Project Startup (Eat Bugs #1)
February 16th 2021 by Penguin Workshop 

Hallie and Jaye are in the same 6th grade class that is working on entrepreneurial projects, and are assigned to work together. This is fine with Hallie, who is the kind of exuberant student who is oblivious to what her classmates think about her most of the time. After a class field trip where she took the dare to eat a bug, she is very excited about looking into the possibilities of creating a business to sell insect-based food products. Jaye, however, thinks that Hallie is weird, and is vehemently opposed to doing her weird bug project. Instead, she wants to create a Facebook-like app for Brookdale Middle School that will connect disparate students and foster camaraderie. She doesn't have any coding skills, but pushes the idea on Hallie until her best friend and neighbor, Spencer, presents her idea as his own in class! Stuck without an idea to present, Hallie jumps in with her bug idea, and Jaye has no choice but to agree. Hallie comes to Jaye's house to try a prototype, and Jaye's grandmother gets very excited about the project, having grown up in poverty in China and having eaten a variety of insect dishes. The girls follow the business protocols that they are learning in class as they try to find a focus for their business. They obtain crickets, freeze them, crush them into powder, and create chips with this high protein ingredient. They test them on their classmates, although their attempts to sell to the wider population fall flat. Things are shaping up when Jaye and Hallie have a falling out after a misunderstanding. Will they be able to repair their new friendship and win the class competition with their Chirp Chips business?
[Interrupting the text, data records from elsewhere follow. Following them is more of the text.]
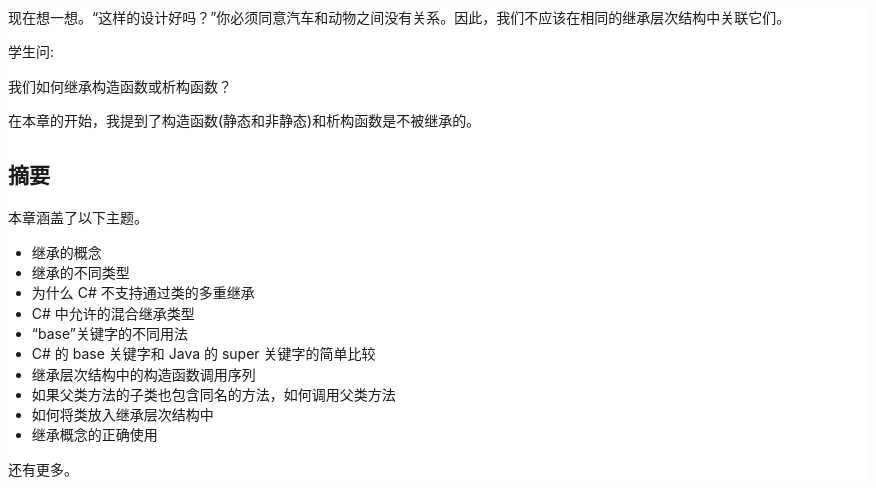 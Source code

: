现在想一想。“这样的设计好吗？”你必须同意汽车和动物之间没有关系。因此，我们不应该在相同的继承层次结构中关联它们。

学生问:

我们如何继承构造函数或析构函数？

在本章的开始，我提到了构造函数(静态和非静态)和析构函数是不被继承的。

## 摘要

本章涵盖了以下主题。

*   继承的概念
*   继承的不同类型
*   为什么 C# 不支持通过类的多重继承
*   C# 中允许的混合继承类型
*   “base”关键字的不同用法
*   C# 的 base 关键字和 Java 的 super 关键字的简单比较
*   继承层次结构中的构造函数调用序列
*   如果父类方法的子类也包含同名的方法，如何调用父类方法
*   如何将类放入继承层次结构中
*   继承概念的正确使用

还有更多。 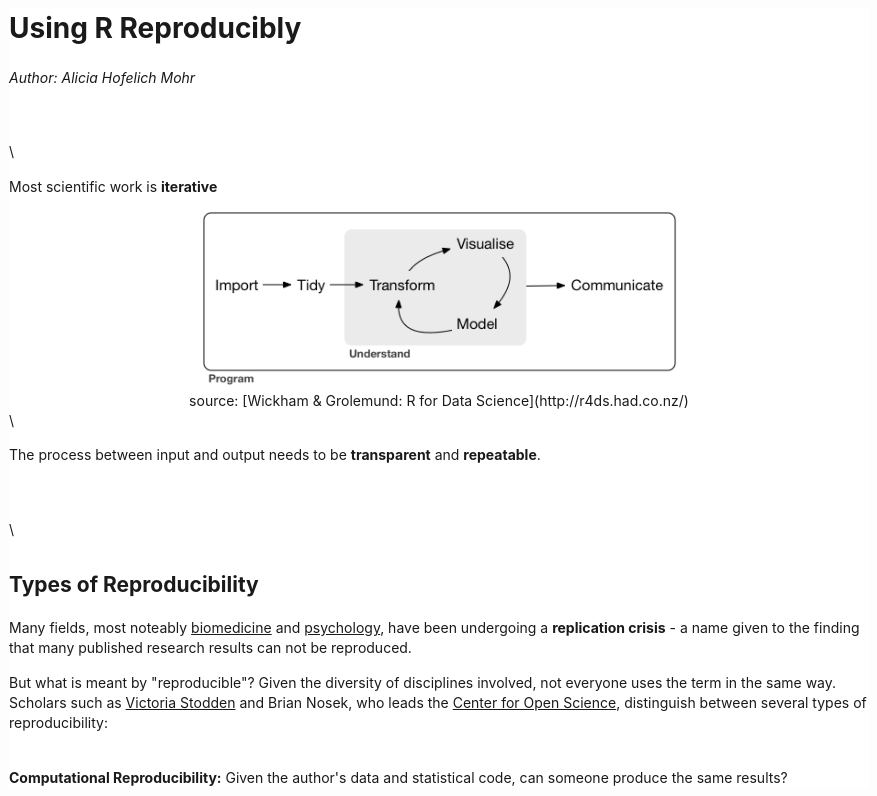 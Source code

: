 # Using R Reproducibly 

*Author: Alicia Hofelich Mohr*

\
\
\

Most scientific work is **iterative**

<center>
<div class="image">
<img src="images/data-science.png" style="width: 475px"/>
<div>source: [Wickham & Grolemund: R for Data Science](http://r4ds.had.co.nz/) </div>
</div>
</center>
\


The process between input and output needs to be **transparent** and **repeatable**. 

\
\
\


## Types of Reproducibility

Many fields, most noteably [biomedicine](http://www.slate.com/articles/health_and_science/future_tense/2016/04/biomedicine_facing_a_worse_replication_crisis_than_the_one_plaguing_psychology.html) and [psychology](https://www.nature.com/news/over-half-of-psychology-studies-fail-reproducibility-test-1.18248), have been undergoing a **replication crisis** - a name given to the finding that many published research results can not be reproduced. 

But what is meant by "reproducible"? Given the diversity of disciplines involved, not everyone uses the term in the same way. Scholars such as [Victoria Stodden](http://bulletin.imstat.org/2013/11/resolving-irreproducibility-in-empirical-and-computational-research/) and Brian Nosek, who leads the [Center for Open Science](https://cos.io/), distinguish between several types of reproducibility: 

\
**Computational Reproducibility:** Given the author's data and statistical code, can someone produce the same results?  
<center>
<div class="image"> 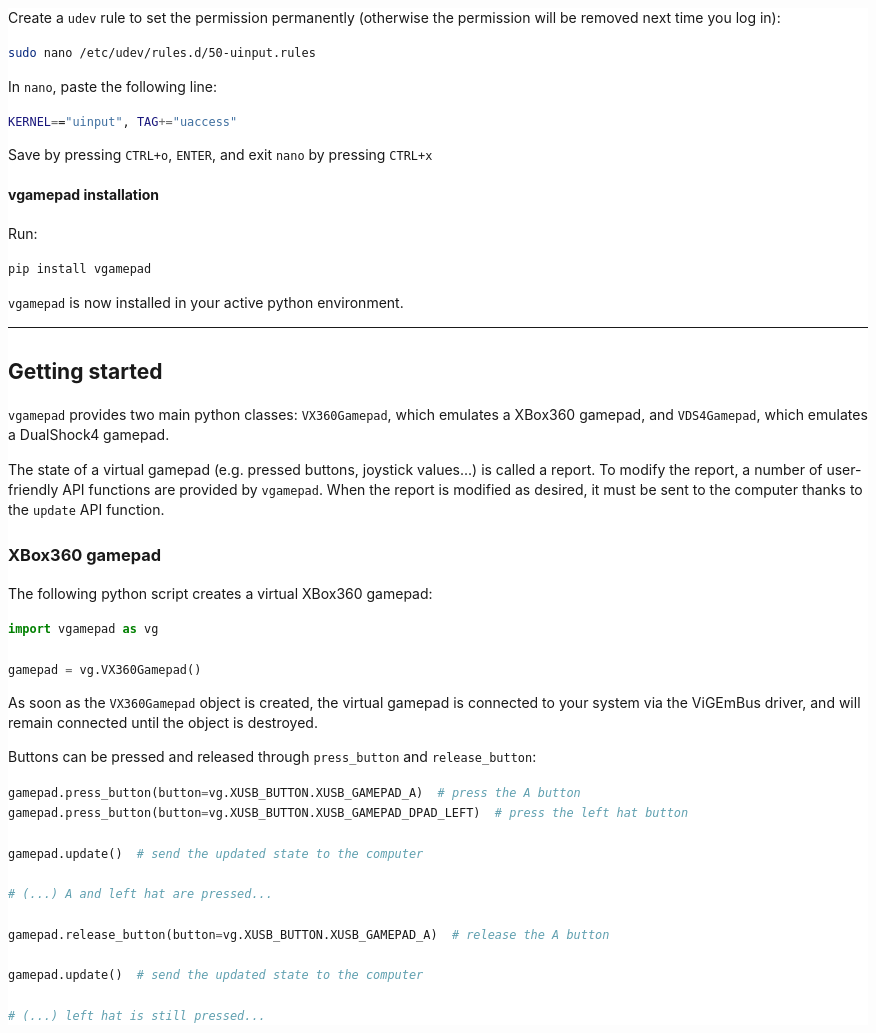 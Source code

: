 Create a `udev` rule to set the permission permanently (otherwise the permission will be removed next time you log in):
```bash
sudo nano /etc/udev/rules.d/50-uinput.rules 
```
In `nano`, paste the following line:
```bash
KERNEL=="uinput", TAG+="uaccess"
```
Save by pressing `CTRL+o`, `ENTER`, and exit `nano` by pressing `CTRL+x`

#### vgamepad installation

Run:
```bash
pip install vgamepad
```

```vgamepad``` is now installed in your active python environment.

---

## Getting started

```vgamepad``` provides two main python classes: ```VX360Gamepad```, which emulates a XBox360 gamepad, and ```VDS4Gamepad```, which emulates a DualShock4 gamepad.

The state of a virtual gamepad (e.g. pressed buttons, joystick values...) is called a report.
To modify the report, a number of user-friendly API functions are provided by ```vgamepad```.
When the report is modified as desired, it must be sent to the computer thanks to the ```update``` API function.

### XBox360 gamepad

The following python script creates a virtual XBox360 gamepad:

```python
import vgamepad as vg

gamepad = vg.VX360Gamepad()
```

As soon as the ```VX360Gamepad``` object is created, the virtual gamepad is connected to your system via the ViGEmBus driver, and will remain connected until the object is destroyed.

Buttons can be pressed and released through ```press_button``` and ```release_button```:

```python
gamepad.press_button(button=vg.XUSB_BUTTON.XUSB_GAMEPAD_A)  # press the A button
gamepad.press_button(button=vg.XUSB_BUTTON.XUSB_GAMEPAD_DPAD_LEFT)  # press the left hat button

gamepad.update()  # send the updated state to the computer

# (...) A and left hat are pressed...

gamepad.release_button(button=vg.XUSB_BUTTON.XUSB_GAMEPAD_A)  # release the A button

gamepad.update()  # send the updated state to the computer

# (...) left hat is still pressed...
```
Strengths: This was a great mix of business skills and 6th grade friend drama. We all know (or possibly were) a Hallie; any of your students who are wearing cat ear headbands right now would be her friend. Jaye was born in China, and Wang's portrayal of her difficulties with her mother and her classmates are sensitively done. She represents so many girls who don't want to cause a stir and are willing to be somewhat unhappy if they can retain friends who are "popular". The arc of her friendship with Spencer is also realistic. I really appreciated the roles that the parents and grandmother played in this book: driving children to practice, helping with homework, overseeing work to be done. I would love to see more of this in middle grade literature. The illustrations will make this a must have book for elementary school, and I can see this being really popular with my 6th graders. 
Weaknesses: I almost wish that the character were 8th graders, and the cover was a little older looking, because it was a great story my 8th graders would enjoy, but this looks a bit young for them to willingly pick up. 
What I really think: While Boy Bites Bug (which is a fantastic wrestling book) doesn't circulate as much as I would like, I like the idea of promoting both entrepreneurial skills and entomophagy. Suspect that this is paper over boards (Penguin Workshop's default format), but I wish it were in a jacketed hardcover to hold up to library use.